An Energy-Aware Security Framework for the Internet of Things Integrating Blockchain and Edge Intelligence


Sefati S. S., Craciunescu R., Arasteh B.

Computers, cilt.15, sa.4, 2026 (ESCI, Scopus) identifier identifier

  • Yayın Türü: Makale / Tam Makale
  • Cilt numarası: 15 Sayı: 4
  • Basım Tarihi: 2026
  • Doi Numarası: 10.3390/computers15040247
  • Dergi Adı: Computers
  • Derginin Tarandığı İndeksler: Emerging Sources Citation Index (ESCI), Scopus, Aerospace Database, Compendex, INSPEC, Directory of Open Access Journals
  • Anahtar Kelimeler: anomaly detection, blockchain, edge computing, edge intelligence, energy-aware optimization, Internet of Things (IoT), PBFT consensus, smart city security
  • İstanbul Üniversitesi Adresli: Evet

Özet

Large-scale smart city Internet of Things (IoT) infrastructures must simultaneously provide strong cybersecurity protection, real-time anomaly detection, and energy-efficient operation despite the strict resource limitations of sensing devices. The current body of research typically addresses secure data management, edge intelligence, or energy optimization in isolation, leaving a practical gap in unified frameworks that jointly optimize these objectives. This paper proposes a jointly co-designed energy-aware cybersecurity framework that integrates lightweight secure sensing, hybrid edge-based anomaly detection, Practical Byzantine Fault Tolerance (PBFT)-enabled blockchain integrity, and Grey Wolf Optimization (GWO)-driven edge deployment within a single end-to-end architecture.
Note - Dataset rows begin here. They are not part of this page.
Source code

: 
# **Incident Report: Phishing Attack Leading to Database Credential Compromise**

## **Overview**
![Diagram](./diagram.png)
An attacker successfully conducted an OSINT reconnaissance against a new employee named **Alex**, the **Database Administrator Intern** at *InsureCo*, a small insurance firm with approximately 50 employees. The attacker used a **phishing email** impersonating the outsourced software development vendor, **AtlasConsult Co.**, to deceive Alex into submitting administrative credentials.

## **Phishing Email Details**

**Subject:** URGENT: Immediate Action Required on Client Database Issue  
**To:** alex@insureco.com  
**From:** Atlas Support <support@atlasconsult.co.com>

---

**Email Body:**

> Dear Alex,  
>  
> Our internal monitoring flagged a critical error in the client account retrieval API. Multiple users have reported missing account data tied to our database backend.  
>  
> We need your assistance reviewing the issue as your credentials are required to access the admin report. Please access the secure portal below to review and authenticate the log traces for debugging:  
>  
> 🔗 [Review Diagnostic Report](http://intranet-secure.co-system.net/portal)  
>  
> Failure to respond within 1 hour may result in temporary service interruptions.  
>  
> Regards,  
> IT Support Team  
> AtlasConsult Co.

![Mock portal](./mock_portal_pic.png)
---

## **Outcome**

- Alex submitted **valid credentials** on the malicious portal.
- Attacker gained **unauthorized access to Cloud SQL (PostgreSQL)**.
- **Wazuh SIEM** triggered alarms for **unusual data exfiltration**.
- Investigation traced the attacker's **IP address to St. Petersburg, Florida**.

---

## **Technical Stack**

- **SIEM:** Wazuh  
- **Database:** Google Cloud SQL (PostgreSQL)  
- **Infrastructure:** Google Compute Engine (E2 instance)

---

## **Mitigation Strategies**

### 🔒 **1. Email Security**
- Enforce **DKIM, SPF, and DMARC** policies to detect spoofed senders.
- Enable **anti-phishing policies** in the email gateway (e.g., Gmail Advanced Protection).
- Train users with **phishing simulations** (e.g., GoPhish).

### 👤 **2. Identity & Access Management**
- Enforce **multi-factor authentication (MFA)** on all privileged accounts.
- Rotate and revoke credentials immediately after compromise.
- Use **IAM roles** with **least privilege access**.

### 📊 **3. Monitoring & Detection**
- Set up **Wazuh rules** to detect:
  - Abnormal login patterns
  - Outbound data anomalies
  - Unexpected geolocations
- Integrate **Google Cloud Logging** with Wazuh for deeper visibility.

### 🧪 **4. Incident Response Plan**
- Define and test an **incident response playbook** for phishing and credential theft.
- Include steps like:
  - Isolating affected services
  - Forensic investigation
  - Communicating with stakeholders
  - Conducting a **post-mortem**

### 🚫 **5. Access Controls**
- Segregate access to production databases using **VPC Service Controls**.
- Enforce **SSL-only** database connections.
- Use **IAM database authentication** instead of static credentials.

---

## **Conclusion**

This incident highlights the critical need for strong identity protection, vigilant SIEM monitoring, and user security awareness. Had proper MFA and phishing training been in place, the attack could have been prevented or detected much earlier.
The practical contribution of the proposed framework lies in enabling tamper-evident trusted sensing, real-time detection of both data and energy anomalies, and communication-efficient operation suitable for scalable smart city deployments. The simulation results demonstrate that the proposed method achieves strong operational efficiency, reaching up to 234.6 transactions per second while maintaining end-to-end latency of approximately 140–194 ms and reducing total energy consumption to about 1.68 J under high-load conditions. In addition, the hybrid anomaly detection mechanism achieves an F1-score of 0.985 and ROC-AUC of 0.992, confirming strong detection capability under realistic sensing and attack scenarios.